== Segment start ==

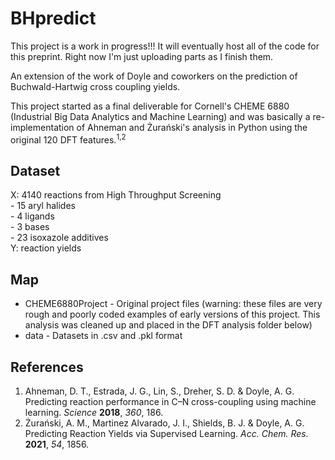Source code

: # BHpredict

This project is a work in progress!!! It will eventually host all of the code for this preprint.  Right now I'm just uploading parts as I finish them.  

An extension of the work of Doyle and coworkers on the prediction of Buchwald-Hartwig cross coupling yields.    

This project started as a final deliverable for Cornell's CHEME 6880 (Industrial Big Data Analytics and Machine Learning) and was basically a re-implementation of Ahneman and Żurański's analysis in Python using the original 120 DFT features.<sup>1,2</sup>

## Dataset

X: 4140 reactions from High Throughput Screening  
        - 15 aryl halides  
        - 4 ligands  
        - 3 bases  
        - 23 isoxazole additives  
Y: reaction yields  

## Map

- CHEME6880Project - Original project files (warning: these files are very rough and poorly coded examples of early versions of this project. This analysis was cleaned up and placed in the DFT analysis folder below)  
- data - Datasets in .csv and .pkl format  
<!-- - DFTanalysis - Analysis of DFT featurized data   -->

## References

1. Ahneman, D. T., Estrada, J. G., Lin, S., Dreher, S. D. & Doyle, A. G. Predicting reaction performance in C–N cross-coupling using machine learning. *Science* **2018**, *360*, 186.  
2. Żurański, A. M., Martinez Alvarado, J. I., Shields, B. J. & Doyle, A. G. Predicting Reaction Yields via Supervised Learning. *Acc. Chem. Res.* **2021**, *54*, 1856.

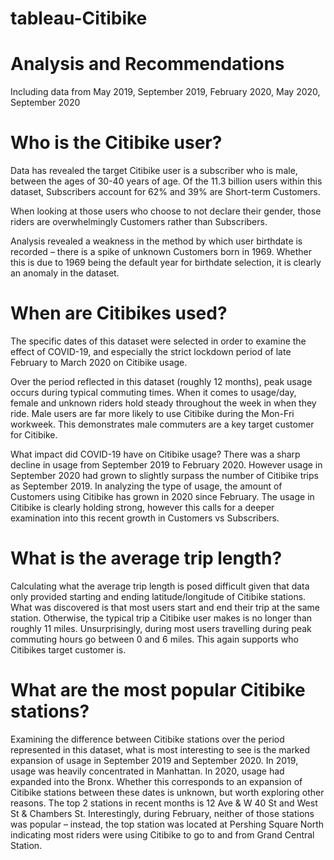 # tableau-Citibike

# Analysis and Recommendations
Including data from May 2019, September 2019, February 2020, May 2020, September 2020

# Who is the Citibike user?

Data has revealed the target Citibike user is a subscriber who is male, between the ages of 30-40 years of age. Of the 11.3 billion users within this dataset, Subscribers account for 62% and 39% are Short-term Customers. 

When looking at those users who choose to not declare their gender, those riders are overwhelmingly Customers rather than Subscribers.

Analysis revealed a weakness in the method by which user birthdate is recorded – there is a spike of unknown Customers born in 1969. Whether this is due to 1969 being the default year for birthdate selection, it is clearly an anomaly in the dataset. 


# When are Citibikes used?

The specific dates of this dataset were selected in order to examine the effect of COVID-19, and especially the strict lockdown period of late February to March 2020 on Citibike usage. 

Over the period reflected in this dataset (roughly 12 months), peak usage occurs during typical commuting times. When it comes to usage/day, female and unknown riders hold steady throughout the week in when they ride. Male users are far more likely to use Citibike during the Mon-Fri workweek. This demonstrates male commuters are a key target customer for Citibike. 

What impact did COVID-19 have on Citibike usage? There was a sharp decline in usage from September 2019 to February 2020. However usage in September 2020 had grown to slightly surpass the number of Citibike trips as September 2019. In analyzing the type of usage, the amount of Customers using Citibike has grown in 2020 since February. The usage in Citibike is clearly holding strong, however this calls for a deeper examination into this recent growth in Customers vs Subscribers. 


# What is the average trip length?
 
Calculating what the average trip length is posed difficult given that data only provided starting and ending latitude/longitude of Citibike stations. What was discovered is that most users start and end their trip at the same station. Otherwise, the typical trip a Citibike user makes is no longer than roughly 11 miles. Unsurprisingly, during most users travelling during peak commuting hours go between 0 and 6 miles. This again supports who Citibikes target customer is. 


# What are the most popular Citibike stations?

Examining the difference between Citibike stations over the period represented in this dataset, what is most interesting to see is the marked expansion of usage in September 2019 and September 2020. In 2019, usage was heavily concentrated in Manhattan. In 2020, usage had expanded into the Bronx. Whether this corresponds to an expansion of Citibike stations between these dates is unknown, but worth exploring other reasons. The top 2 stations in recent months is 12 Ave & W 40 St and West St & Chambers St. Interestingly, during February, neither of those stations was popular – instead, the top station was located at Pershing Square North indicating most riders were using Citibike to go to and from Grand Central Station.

== Segment end ==
== Segment start ==

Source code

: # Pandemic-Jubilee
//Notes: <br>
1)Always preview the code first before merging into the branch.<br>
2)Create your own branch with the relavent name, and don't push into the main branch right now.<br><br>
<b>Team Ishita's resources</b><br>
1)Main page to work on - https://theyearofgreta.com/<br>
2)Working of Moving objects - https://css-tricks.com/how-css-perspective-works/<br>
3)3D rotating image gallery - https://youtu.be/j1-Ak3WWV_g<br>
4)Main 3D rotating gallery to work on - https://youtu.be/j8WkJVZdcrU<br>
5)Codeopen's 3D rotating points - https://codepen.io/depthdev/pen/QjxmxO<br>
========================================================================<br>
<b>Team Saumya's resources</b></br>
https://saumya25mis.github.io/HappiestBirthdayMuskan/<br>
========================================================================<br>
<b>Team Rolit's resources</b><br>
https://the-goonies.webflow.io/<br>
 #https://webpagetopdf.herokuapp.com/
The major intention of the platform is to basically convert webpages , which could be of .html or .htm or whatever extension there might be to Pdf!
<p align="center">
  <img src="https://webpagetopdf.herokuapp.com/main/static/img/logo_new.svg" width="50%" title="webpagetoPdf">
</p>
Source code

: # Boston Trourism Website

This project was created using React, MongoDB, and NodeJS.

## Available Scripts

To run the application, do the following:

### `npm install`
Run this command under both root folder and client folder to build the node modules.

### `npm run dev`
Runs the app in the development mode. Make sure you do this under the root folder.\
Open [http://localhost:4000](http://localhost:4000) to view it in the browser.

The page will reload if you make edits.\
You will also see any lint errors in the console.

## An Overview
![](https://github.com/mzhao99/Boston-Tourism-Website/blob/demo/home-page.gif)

== Segment end ==

**EXERCISE GOAL**:
Lines that contain the string "github" should be copied from the material above.

**SOLUTION FOR THIS EXERCISE**:
https://saumya25mis.github.io/HappiestBirthdayMuskan/<br>
![](https://github.com/mzhao99/Boston-Tourism-Website/blob/demo/home-page.gif)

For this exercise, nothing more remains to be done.